Source data
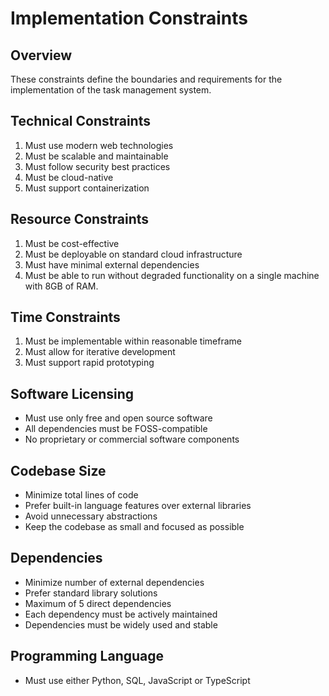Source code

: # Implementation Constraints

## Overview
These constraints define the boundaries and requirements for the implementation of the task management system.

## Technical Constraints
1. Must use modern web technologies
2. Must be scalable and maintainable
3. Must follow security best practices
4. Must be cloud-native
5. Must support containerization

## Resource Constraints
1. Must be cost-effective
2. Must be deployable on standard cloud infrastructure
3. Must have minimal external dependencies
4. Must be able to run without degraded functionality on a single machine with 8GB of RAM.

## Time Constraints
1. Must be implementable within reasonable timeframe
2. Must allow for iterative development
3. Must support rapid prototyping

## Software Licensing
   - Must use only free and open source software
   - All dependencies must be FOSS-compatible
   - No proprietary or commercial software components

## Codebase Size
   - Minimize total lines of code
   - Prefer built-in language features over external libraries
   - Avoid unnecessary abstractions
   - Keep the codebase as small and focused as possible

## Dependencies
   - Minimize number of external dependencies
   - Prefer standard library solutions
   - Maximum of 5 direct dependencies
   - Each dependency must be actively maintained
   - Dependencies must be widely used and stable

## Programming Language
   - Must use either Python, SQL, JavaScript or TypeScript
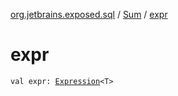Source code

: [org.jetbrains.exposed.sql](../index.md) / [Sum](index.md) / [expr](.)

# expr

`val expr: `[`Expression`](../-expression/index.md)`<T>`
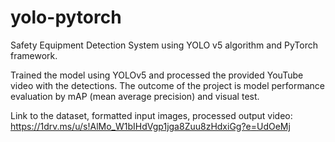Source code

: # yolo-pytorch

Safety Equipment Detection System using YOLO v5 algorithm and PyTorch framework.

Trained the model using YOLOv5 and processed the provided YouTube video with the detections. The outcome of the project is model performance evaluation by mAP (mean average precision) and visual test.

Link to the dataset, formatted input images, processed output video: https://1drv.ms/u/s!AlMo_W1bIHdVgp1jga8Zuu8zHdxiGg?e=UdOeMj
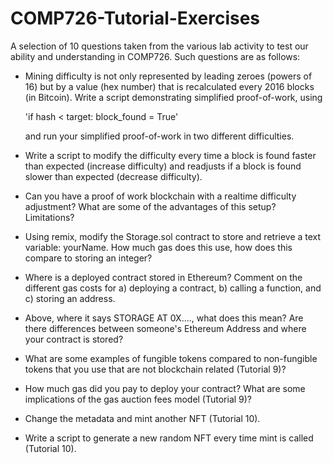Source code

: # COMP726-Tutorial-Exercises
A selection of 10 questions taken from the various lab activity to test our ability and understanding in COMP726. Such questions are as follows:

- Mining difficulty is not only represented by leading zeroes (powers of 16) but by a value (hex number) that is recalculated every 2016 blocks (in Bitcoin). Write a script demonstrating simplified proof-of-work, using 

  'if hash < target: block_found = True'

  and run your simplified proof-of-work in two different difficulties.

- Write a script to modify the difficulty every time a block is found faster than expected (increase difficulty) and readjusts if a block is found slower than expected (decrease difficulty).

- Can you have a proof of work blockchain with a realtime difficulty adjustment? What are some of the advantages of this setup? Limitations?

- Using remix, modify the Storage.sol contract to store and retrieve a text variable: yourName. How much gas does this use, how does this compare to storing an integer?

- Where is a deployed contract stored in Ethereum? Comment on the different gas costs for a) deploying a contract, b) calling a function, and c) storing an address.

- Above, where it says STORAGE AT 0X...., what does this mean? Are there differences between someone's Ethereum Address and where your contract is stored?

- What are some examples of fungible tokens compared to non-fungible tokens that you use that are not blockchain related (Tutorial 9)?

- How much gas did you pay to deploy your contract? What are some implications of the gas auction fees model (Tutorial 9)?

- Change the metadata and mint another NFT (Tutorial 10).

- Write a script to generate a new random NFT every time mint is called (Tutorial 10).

### What is required
From the records given above, copy all lines containing "that".

### Answer to this problem
- Mining difficulty is not only represented by leading zeroes (powers of 16) but by a value (hex number) that is recalculated every 2016 blocks (in Bitcoin). Write a script demonstrating simplified proof-of-work, using 
- What are some examples of fungible tokens compared to non-fungible tokens that you use that are not blockchain related (Tutorial 9)?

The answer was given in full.